(TASK MATERIAL)

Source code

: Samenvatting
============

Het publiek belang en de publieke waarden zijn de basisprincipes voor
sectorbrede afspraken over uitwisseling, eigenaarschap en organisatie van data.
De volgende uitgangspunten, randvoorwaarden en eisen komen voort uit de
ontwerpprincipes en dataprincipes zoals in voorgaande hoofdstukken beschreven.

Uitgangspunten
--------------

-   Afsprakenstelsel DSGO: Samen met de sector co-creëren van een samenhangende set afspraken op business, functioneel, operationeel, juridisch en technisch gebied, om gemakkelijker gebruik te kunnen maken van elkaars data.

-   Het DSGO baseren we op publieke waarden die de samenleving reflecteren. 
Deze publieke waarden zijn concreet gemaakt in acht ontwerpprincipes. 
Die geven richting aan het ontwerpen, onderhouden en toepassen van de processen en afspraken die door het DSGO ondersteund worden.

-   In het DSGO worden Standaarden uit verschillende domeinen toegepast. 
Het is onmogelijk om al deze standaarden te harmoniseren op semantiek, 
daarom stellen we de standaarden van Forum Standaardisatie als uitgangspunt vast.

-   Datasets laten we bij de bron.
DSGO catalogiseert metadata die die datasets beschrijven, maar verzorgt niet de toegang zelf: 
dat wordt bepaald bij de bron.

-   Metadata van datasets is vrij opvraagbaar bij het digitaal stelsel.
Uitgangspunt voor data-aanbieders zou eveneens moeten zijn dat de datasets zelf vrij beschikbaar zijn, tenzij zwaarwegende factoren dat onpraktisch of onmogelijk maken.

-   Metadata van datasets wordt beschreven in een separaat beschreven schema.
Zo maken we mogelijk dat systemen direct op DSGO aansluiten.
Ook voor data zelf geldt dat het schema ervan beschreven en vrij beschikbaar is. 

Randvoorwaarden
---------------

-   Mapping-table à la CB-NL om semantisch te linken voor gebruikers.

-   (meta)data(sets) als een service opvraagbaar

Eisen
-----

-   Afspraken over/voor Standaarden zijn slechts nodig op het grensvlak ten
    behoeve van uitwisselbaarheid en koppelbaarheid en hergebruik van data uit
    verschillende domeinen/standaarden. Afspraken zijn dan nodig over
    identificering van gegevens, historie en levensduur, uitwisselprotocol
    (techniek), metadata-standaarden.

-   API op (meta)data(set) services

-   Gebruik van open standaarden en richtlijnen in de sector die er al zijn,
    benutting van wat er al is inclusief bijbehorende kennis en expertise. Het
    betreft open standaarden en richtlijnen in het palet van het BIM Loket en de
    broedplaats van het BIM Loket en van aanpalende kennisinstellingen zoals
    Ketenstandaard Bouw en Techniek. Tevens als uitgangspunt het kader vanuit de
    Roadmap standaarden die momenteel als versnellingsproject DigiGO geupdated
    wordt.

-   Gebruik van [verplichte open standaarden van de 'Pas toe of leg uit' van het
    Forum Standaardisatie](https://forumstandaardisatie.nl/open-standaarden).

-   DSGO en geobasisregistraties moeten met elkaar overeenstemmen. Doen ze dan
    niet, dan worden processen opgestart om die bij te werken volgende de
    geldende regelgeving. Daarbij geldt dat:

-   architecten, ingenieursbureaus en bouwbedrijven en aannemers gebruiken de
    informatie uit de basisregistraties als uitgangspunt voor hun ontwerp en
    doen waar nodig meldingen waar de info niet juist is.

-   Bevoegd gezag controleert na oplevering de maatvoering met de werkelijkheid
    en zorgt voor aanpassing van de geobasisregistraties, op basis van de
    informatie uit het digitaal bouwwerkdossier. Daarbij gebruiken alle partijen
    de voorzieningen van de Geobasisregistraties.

(End TASK MATERIAL)

→ **WORK REQUIRED**: Transcribe the entries exactly, and make each line match the original.

→ **ANSWER BOX**:
Source code

: Samenvatting
============

Het publiek belang en de publieke waarden zijn de basisprincipes voor
sectorbrede afspraken over uitwisseling, eigenaarschap en organisatie van data.
De volgende uitgangspunten, randvoorwaarden en eisen komen voort uit de
ontwerpprincipes en dataprincipes zoals in voorgaande hoofdstukken beschreven.

Uitgangspunten
--------------

-   Afsprakenstelsel DSGO: Samen met de sector co-creëren van een samenhangende set afspraken op business, functioneel, operationeel, juridisch en technisch gebied, om gemakkelijker gebruik te kunnen maken van elkaars data.

-   Het DSGO baseren we op publieke waarden die de samenleving reflecteren. 
Deze publieke waarden zijn concreet gemaakt in acht ontwerpprincipes. 
Die geven richting aan het ontwerpen, onderhouden en toepassen van de processen en afspraken die door het DSGO ondersteund worden.

-   In het DSGO worden Standaarden uit verschillende domeinen toegepast. 
Het is onmogelijk om al deze standaarden te harmoniseren op semantiek, 
daarom stellen we de standaarden van Forum Standaardisatie als uitgangspunt vast.

-   Datasets laten we bij de bron.
DSGO catalogiseert metadata die die datasets beschrijven, maar verzorgt niet de toegang zelf: 
dat wordt bepaald bij de bron.

-   Metadata van datasets is vrij opvraagbaar bij het digitaal stelsel.
Uitgangspunt voor data-aanbieders zou eveneens moeten zijn dat de datasets zelf vrij beschikbaar zijn, tenzij zwaarwegende factoren dat onpraktisch of onmogelijk maken.

-   Metadata van datasets wordt beschreven in een separaat beschreven schema.
Zo maken we mogelijk dat systemen direct op DSGO aansluiten.
Ook voor data zelf geldt dat het schema ervan beschreven en vrij beschikbaar is. 

Randvoorwaarden
---------------

-   Mapping-table à la CB-NL om semantisch te linken voor gebruikers.

-   (meta)data(sets) als een service opvraagbaar

Eisen
-----

-   Afspraken over/voor Standaarden zijn slechts nodig op het grensvlak ten
    behoeve van uitwisselbaarheid en koppelbaarheid en hergebruik van data uit
    verschillende domeinen/standaarden. Afspraken zijn dan nodig over
    identificering van gegevens, historie en levensduur, uitwisselprotocol
    (techniek), metadata-standaarden.

-   API op (meta)data(set) services

-   Gebruik van open standaarden en richtlijnen in de sector die er al zijn,
    benutting van wat er al is inclusief bijbehorende kennis en expertise. Het
    betreft open standaarden en richtlijnen in het palet van het BIM Loket en de
    broedplaats van het BIM Loket en van aanpalende kennisinstellingen zoals
    Ketenstandaard Bouw en Techniek. Tevens als uitgangspunt het kader vanuit de
    Roadmap standaarden die momenteel als versnellingsproject DigiGO geupdated
    wordt.

-   Gebruik van [verplichte open standaarden van de 'Pas toe of leg uit' van het
    Forum Standaardisatie](https://forumstandaardisatie.nl/open-standaarden).

-   DSGO en geobasisregistraties moeten met elkaar overeenstemmen. Doen ze dan
    niet, dan worden processen opgestart om die bij te werken volgende de
    geldende regelgeving. Daarbij geldt dat:

-   architecten, ingenieursbureaus en bouwbedrijven en aannemers gebruiken de
    informatie uit de basisregistraties als uitgangspunt voor hun ontwerp en
    doen waar nodig meldingen waar de info niet juist is.

-   Bevoegd gezag controleert na oplevering de maatvoering met de werkelijkheid
    en zorgt voor aanpassing van de geobasisregistraties, op basis van de
    informatie uit het digitaal bouwwerkdossier. Daarbij gebruiken alle partijen
    de voorzieningen van de Geobasisregistraties.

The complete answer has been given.